Im Bundeskanzleramt wurde noch einmal das große weltpolitische Menü aufgetischt: Der Krieg in Syrien, die humanitäre Katastrophe, der Kampf gegen den sogenannten Islamischen Staat, die Flüchtlingskrise, der nicht enden wollende Konflikt mit Russland in der Ukraine. Angela Merkel hatte die Staats- und Regierungschefs von Frankreich, Italien, Großbritannien und Spanien eingeladen, um gemeinsam mit dem scheidenden US-Präsidenten Barack Obama, der seit Mittwochabend in Berlin weilte, die vielen drängenden Fragen zu diskutieren.

Natürlich verlief das mehr als zweistündige Gespräch ganz anders, als es noch vor ein paar Monaten der Fall gewesen wäre. Barack Obama wird nur noch ein paar Wochen im Amt sein. Er ist eine "lahme Ente", wie die Amerikaner ihre Präsidenten nennen, nachdem der Nachfolger gewählt ist. Der, also Donald Trump, schwebte wie ein unsichtbares Gespenst über den Gesprächen in Berlin. Die bange Frage, was von dem übrig bleiben wird, was die Europäer zusammen mit Barack Obama in den letzten acht Jahren politisch auf die Beine gestellt haben, spukt in allen Köpfen herum.
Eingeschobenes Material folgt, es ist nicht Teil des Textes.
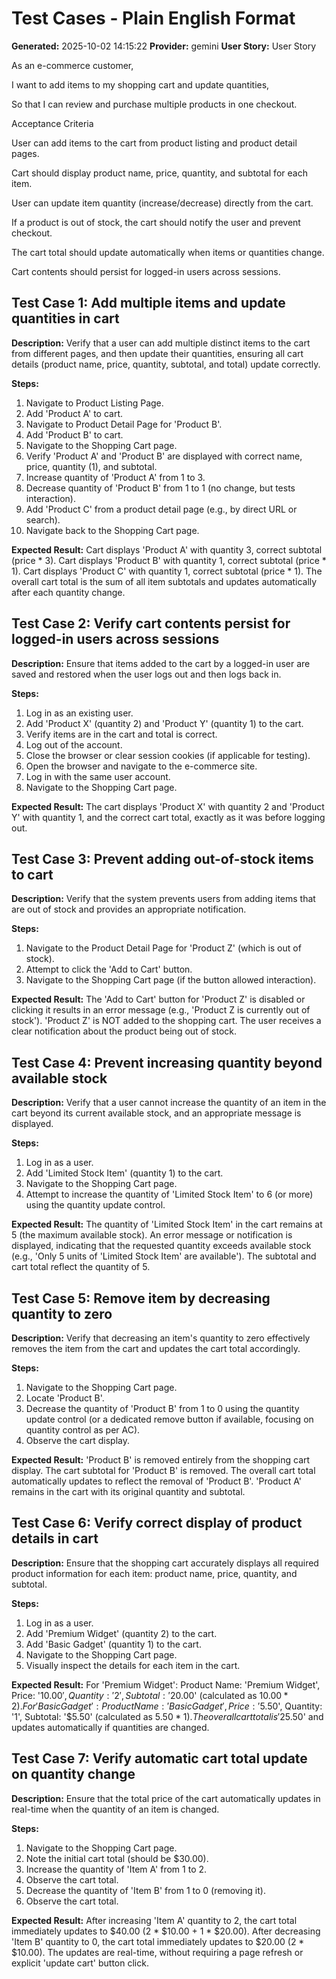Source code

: # Test Cases - Plain English Format

**Generated:** 2025-10-02 14:15:22
**Provider:** gemini
**User Story:** User Story
As an e-commerce customer,
I want to add items to my shopping cart and update quantities,
So that I can review and purchase multiple products in one checkout.

Acceptance Criteria

User can add items to the cart from product listing and product detail pages.

Cart should display product name, price, quantity, and subtotal for each item.

User can update item quantity (increase/decrease) directly from the cart.

If a product is out of stock, the cart should notify the user and prevent checkout.

The cart total should update automatically when items or quantities change.

Cart contents should persist for logged-in users across sessions.

## Test Case 1: Add multiple items and update quantities in cart

**Description:** Verify that a user can add multiple distinct items to the cart from different pages, and then update their quantities, ensuring all cart details (product name, price, quantity, subtotal, and total) update correctly.

**Steps:**
1. Navigate to Product Listing Page.
2. Add 'Product A' to cart.
3. Navigate to Product Detail Page for 'Product B'.
4. Add 'Product B' to cart.
5. Navigate to the Shopping Cart page.
6. Verify 'Product A' and 'Product B' are displayed with correct name, price, quantity (1), and subtotal.
7. Increase quantity of 'Product A' from 1 to 3.
8. Decrease quantity of 'Product B' from 1 to 1 (no change, but tests interaction).
9. Add 'Product C' from a product detail page (e.g., by direct URL or search).
10. Navigate back to the Shopping Cart page.

**Expected Result:** Cart displays 'Product A' with quantity 3, correct subtotal (price * 3). Cart displays 'Product B' with quantity 1, correct subtotal (price * 1). Cart displays 'Product C' with quantity 1, correct subtotal (price * 1). The overall cart total is the sum of all item subtotals and updates automatically after each quantity change.

## Test Case 2: Verify cart contents persist for logged-in users across sessions

**Description:** Ensure that items added to the cart by a logged-in user are saved and restored when the user logs out and then logs back in.

**Steps:**
1. Log in as an existing user.
2. Add 'Product X' (quantity 2) and 'Product Y' (quantity 1) to the cart.
3. Verify items are in the cart and total is correct.
4. Log out of the account.
5. Close the browser or clear session cookies (if applicable for testing).
6. Open the browser and navigate to the e-commerce site.
7. Log in with the same user account.
8. Navigate to the Shopping Cart page.

**Expected Result:** The cart displays 'Product X' with quantity 2 and 'Product Y' with quantity 1, and the correct cart total, exactly as it was before logging out.

## Test Case 3: Prevent adding out-of-stock items to cart

**Description:** Verify that the system prevents users from adding items that are out of stock and provides an appropriate notification.

**Steps:**
1. Navigate to the Product Detail Page for 'Product Z' (which is out of stock).
2. Attempt to click the 'Add to Cart' button.
3. Navigate to the Shopping Cart page (if the button allowed interaction).

**Expected Result:** The 'Add to Cart' button for 'Product Z' is disabled or clicking it results in an error message (e.g., 'Product Z is currently out of stock'). 'Product Z' is NOT added to the shopping cart. The user receives a clear notification about the product being out of stock.

## Test Case 4: Prevent increasing quantity beyond available stock

**Description:** Verify that a user cannot increase the quantity of an item in the cart beyond its current available stock, and an appropriate message is displayed.

**Steps:**
1. Log in as a user.
2. Add 'Limited Stock Item' (quantity 1) to the cart.
3. Navigate to the Shopping Cart page.
4. Attempt to increase the quantity of 'Limited Stock Item' to 6 (or more) using the quantity update control.

**Expected Result:** The quantity of 'Limited Stock Item' in the cart remains at 5 (the maximum available stock). An error message or notification is displayed, indicating that the requested quantity exceeds available stock (e.g., 'Only 5 units of 'Limited Stock Item' are available'). The subtotal and cart total reflect the quantity of 5.

## Test Case 5: Remove item by decreasing quantity to zero

**Description:** Verify that decreasing an item's quantity to zero effectively removes the item from the cart and updates the cart total accordingly.

**Steps:**
1. Navigate to the Shopping Cart page.
2. Locate 'Product B'.
3. Decrease the quantity of 'Product B' from 1 to 0 using the quantity update control (or a dedicated remove button if available, focusing on quantity control as per AC).
4. Observe the cart display.

**Expected Result:** 'Product B' is removed entirely from the shopping cart display. The cart subtotal for 'Product B' is removed. The overall cart total automatically updates to reflect the removal of 'Product B'. 'Product A' remains in the cart with its original quantity and subtotal.

## Test Case 6: Verify correct display of product details in cart

**Description:** Ensure that the shopping cart accurately displays all required product information for each item: product name, price, quantity, and subtotal.

**Steps:**
1. Log in as a user.
2. Add 'Premium Widget' (quantity 2) to the cart.
3. Add 'Basic Gadget' (quantity 1) to the cart.
4. Navigate to the Shopping Cart page.
5. Visually inspect the details for each item in the cart.

**Expected Result:** For 'Premium Widget': Product Name: 'Premium Widget', Price: '$10.00', Quantity: '2', Subtotal: '$20.00' (calculated as $10.00 * 2). For 'Basic Gadget': Product Name: 'Basic Gadget', Price: '$5.50', Quantity: '1', Subtotal: '$5.50' (calculated as $5.50 * 1). The overall cart total is '$25.50' and updates automatically if quantities are changed.

## Test Case 7: Verify automatic cart total update on quantity change

**Description:** Ensure that the total price of the cart automatically updates in real-time when the quantity of an item is changed.

**Steps:**
1. Navigate to the Shopping Cart page.
2. Note the initial cart total (should be $30.00).
3. Increase the quantity of 'Item A' from 1 to 2.
4. Observe the cart total.
5. Decrease the quantity of 'Item B' from 1 to 0 (removing it).
6. Observe the cart total.

**Expected Result:** After increasing 'Item A' quantity to 2, the cart total immediately updates to $40.00 (2 * $10.00 + 1 * $20.00). After decreasing 'Item B' quantity to 0, the cart total immediately updates to $20.00 (2 * $10.00). The updates are real-time, without requiring a page refresh or explicit 'update cart' button click.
Deutschland Sechser-Treffen mit Merkel und Obama im Kanzleramt
Lockere Abschiedsrunden sehen anders ausBild: picture-alliance/dpa/K. Nietfeld

Große Sorgen am Tisch

Und nicht nur das. Was wird aus dem historischen Bündnis zwischen Europa und den USA? "Wir haben alle bekräftigt, wie prioritär die transatlantische Beziehung ist", sagte der spanische Ministerpräsident Mariano Rajoy, der nach seiner kürzlich erfolgten Wiederwahl gleich auch seinen Antrittsbesuch in Berlin machte. Weswegen er nach dem Sechsergipfel auch noch zu einem bilateralen Mittagessen mit der Bundeskanzlerin blieb und mit ihr besprach, wie Spanien aus seiner nach wie vor angespannten wirtschaftlichen Lage herauskommen und seinen Haushalt weiter sanieren will.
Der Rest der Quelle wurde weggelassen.